In the last essay in the book Canavan discusses imaginings of Huntington’s Disease in relation to the notions of genetic determinism and what constitutes hope. Portrayals in fiction of Huntington’s Disease as an immediate death sentence instantly erases all other facts about the life of the “sufferer”—an instant dehumanization. Indeed, Huntington’s carriers are portrayed in such fiction as feeling that they ought never to have been born, and as wishing never to reproduce themselves so as not to pass on their affliction. Canavan contrasts these dominant narratives with a less mainstream story which imagines a Huntington’s-like condition. The essayist argues that this counter-story offers a conception of hope and dignity not based on a cure or a life free from disease, and also a dignity and humanity not based on the heteronormative standard of reproductive futurity.

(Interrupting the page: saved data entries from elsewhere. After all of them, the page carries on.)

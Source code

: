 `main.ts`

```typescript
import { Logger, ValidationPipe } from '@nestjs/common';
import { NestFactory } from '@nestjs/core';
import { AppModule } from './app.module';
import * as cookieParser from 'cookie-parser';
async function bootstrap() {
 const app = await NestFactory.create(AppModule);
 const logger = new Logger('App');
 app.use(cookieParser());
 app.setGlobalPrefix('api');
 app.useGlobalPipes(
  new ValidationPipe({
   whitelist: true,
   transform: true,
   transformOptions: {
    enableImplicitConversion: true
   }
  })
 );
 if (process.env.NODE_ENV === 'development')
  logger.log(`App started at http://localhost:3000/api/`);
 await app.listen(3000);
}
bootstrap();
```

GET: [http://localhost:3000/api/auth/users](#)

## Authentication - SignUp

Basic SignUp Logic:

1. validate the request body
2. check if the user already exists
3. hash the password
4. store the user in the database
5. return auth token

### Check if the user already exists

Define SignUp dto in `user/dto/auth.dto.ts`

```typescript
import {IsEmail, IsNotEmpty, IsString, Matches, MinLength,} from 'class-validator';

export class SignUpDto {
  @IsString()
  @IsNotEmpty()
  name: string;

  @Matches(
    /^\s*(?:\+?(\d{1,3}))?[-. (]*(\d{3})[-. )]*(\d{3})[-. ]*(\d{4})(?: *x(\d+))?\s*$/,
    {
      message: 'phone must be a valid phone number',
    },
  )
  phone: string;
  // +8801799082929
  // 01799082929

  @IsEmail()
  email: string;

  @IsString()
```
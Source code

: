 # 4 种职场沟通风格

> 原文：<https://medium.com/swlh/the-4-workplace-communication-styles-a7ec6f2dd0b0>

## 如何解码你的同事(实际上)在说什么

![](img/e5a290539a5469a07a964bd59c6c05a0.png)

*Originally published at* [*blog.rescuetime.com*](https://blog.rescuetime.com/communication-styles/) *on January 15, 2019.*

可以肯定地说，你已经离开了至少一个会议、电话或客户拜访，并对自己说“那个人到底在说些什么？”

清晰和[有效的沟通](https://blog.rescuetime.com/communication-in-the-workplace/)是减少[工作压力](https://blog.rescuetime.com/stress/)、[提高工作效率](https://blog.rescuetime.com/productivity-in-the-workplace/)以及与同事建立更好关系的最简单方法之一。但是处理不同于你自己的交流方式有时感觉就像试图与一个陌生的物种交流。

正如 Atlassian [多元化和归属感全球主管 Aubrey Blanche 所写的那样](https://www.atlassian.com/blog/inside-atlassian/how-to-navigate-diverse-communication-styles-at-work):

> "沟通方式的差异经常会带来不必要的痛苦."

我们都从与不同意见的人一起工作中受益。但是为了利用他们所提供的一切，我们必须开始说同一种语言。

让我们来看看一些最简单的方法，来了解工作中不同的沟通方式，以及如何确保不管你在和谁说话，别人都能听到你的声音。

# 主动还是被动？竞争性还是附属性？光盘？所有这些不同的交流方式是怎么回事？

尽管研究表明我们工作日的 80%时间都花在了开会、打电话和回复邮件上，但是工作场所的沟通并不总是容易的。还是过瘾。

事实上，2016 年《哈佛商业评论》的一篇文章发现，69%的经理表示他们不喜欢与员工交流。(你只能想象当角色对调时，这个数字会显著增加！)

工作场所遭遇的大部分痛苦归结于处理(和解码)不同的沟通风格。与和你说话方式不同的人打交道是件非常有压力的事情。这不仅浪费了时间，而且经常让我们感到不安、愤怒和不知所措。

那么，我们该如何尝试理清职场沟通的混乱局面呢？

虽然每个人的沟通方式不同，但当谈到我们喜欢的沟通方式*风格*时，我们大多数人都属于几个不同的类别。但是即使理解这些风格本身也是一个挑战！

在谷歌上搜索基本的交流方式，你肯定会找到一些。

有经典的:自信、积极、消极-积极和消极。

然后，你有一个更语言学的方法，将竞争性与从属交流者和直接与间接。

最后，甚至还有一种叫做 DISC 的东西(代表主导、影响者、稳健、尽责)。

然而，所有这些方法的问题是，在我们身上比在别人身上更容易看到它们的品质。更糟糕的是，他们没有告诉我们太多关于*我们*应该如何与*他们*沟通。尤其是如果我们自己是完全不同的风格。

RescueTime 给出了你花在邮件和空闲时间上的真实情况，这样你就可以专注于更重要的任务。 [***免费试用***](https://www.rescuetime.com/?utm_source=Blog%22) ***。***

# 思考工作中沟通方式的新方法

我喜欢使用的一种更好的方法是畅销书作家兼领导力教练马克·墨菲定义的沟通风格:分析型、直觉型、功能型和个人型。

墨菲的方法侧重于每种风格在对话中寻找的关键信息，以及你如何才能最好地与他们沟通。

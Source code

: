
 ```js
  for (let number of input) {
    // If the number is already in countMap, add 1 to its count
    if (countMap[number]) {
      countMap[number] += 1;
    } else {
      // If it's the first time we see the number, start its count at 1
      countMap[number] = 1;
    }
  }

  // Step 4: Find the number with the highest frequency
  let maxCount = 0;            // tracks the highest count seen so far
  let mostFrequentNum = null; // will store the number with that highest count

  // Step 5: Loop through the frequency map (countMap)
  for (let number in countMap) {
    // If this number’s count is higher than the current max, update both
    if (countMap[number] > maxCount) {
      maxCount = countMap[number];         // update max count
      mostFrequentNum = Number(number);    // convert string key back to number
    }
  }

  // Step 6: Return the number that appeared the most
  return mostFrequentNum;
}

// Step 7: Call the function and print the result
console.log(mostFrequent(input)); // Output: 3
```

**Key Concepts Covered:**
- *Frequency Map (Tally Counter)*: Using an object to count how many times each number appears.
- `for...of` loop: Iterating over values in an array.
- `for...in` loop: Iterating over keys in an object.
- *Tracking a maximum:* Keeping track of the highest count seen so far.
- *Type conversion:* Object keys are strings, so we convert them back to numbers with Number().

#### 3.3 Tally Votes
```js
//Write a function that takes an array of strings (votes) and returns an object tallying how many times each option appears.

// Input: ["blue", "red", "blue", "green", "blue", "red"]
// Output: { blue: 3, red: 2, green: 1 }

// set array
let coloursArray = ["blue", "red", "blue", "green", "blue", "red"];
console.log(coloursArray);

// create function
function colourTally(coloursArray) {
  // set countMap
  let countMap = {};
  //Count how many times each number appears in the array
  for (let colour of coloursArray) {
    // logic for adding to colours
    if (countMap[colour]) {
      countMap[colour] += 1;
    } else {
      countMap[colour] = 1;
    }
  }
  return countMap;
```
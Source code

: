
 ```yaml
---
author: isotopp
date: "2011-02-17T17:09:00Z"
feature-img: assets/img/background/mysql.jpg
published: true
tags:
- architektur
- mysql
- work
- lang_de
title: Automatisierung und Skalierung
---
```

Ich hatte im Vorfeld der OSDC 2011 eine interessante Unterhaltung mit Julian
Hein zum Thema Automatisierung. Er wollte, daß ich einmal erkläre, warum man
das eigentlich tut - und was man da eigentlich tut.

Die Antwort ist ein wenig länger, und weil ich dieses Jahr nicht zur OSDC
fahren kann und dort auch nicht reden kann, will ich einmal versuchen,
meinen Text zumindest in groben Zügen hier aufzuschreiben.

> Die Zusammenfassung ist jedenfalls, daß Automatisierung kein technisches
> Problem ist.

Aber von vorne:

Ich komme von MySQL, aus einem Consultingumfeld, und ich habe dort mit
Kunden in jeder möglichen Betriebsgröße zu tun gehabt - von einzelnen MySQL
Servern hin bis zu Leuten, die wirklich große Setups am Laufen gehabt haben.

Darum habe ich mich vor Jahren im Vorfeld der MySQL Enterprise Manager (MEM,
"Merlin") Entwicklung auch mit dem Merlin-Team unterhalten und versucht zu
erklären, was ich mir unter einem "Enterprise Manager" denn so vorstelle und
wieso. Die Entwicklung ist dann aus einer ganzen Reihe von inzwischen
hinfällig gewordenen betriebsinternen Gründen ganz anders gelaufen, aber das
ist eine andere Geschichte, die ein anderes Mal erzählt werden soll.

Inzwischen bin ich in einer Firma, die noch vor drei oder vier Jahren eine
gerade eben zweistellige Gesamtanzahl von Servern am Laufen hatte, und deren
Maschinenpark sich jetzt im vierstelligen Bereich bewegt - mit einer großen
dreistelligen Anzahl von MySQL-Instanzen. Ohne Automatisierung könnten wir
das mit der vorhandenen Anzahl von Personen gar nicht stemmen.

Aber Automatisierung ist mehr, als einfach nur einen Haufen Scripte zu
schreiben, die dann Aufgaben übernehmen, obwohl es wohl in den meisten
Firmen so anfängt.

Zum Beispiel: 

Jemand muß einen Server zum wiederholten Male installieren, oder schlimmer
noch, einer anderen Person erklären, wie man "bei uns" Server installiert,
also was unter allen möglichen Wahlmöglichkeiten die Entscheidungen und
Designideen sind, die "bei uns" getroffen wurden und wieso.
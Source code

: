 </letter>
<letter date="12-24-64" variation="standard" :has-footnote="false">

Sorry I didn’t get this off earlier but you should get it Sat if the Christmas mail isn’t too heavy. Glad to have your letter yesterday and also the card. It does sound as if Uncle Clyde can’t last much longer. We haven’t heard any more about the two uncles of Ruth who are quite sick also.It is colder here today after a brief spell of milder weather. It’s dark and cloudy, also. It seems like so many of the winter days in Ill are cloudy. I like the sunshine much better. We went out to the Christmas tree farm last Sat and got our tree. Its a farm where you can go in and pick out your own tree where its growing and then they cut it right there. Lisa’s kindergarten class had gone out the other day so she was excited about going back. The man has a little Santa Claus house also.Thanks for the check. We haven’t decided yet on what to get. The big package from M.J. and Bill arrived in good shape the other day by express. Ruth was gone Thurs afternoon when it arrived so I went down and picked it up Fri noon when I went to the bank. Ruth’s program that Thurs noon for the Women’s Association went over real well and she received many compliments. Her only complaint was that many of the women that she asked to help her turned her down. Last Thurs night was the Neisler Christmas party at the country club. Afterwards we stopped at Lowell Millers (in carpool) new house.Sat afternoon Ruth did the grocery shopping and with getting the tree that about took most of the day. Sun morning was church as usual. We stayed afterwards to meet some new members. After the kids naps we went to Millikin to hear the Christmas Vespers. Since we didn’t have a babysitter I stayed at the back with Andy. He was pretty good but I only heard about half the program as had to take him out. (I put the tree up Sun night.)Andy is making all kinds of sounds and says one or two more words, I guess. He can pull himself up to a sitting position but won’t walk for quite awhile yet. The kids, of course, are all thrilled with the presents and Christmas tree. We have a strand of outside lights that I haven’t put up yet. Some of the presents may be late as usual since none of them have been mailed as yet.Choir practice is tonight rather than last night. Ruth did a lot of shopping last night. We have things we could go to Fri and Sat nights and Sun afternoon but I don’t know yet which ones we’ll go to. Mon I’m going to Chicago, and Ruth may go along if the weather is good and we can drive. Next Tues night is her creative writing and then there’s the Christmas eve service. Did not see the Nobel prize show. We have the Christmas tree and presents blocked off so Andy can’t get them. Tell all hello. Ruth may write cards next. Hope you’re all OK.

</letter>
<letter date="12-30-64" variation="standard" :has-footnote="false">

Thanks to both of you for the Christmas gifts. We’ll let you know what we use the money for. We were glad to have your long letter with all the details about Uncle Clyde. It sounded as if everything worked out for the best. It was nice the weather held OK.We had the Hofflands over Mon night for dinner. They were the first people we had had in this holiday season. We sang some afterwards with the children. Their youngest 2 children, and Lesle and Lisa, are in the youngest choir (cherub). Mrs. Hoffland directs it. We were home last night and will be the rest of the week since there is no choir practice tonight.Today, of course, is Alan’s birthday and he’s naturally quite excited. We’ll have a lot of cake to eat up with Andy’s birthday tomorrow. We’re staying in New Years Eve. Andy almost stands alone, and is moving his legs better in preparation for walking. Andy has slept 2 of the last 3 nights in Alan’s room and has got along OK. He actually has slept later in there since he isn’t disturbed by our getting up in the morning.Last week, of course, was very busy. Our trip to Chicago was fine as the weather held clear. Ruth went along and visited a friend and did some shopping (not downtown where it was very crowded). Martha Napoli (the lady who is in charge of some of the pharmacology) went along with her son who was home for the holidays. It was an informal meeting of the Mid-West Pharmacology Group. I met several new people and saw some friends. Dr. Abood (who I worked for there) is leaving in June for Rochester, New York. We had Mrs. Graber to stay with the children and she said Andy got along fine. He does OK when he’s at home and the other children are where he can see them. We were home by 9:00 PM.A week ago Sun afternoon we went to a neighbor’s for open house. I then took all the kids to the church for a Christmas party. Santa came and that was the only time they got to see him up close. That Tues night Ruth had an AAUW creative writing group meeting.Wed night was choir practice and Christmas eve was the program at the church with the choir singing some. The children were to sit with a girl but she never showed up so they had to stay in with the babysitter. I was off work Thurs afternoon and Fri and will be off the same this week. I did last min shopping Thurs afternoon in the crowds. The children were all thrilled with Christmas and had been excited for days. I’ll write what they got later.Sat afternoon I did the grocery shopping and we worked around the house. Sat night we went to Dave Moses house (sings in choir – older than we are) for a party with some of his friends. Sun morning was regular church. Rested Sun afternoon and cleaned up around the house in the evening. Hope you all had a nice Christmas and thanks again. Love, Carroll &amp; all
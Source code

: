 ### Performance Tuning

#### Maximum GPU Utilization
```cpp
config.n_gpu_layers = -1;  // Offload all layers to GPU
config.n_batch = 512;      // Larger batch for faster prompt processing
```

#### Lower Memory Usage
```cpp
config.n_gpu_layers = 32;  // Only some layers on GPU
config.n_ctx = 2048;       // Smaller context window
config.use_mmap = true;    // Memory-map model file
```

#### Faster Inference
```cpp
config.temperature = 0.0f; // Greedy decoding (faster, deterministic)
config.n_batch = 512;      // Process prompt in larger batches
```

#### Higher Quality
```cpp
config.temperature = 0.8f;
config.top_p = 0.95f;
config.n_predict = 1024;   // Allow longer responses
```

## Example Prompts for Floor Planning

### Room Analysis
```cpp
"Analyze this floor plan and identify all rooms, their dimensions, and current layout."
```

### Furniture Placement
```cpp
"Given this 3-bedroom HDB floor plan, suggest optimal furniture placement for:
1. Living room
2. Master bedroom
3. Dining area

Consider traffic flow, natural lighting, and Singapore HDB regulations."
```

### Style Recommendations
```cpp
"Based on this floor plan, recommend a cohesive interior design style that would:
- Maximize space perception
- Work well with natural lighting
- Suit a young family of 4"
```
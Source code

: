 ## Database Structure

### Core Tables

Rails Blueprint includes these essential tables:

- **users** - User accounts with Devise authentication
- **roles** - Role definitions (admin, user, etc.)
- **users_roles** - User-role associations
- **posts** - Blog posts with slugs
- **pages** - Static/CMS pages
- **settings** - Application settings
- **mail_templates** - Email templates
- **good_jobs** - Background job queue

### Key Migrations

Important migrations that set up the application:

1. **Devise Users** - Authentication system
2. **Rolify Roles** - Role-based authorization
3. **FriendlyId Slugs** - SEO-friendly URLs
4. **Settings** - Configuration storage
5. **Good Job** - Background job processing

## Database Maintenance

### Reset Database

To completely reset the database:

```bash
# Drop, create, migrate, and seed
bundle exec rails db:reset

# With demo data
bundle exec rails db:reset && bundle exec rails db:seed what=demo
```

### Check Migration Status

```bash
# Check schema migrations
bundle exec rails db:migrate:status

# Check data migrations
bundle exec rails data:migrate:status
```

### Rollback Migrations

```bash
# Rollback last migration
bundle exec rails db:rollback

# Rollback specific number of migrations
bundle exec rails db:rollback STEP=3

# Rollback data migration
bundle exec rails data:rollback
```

As can be seen from the above, this collection contains some true gems! Indeed, all the chapters in this book are fine, thought-provoking pieces, all of which demonstrate the power of SF to trouble and destabilize ableist, heteronormative conventions of life and literature. And, indeed, these works make their cases very convincingly, offering both scholars and readers of SF a plethora of new ways to think about bodies and technology. They suggest how the body might be conceptualized differently than as a self-contained, autonomous unit, and ask us to think about the body as it exists in symbiotic relationship to other beings, including those not usually considered our equals. And they draw out the relationship between whether technology is beneficial or enslaving and its relations of production and consumption, exposing the often occluded connections between ableism, racism, patriarchy, and capitalism. They have us consider, in a critical way, the often taken for granted relationship between consciousness and the body, and they even offer a powerful challenge to the dominant narrative of incurable, terminal illness as the ultimate loss of dignity and humanity. Indeed, these essays offer powerful critiques of and alternatives to the cure narrative as a whole. In her introduction to the collection, Kathryn Allan writes that she intends this book to be an opening round in the only just beginning conversation between SF studies and critical dis/ability studies. But I would argue that she has quite surpassed that humble goal, giving us instead an anthology that will remain a critical work for scholars and fans in both fields for years to come.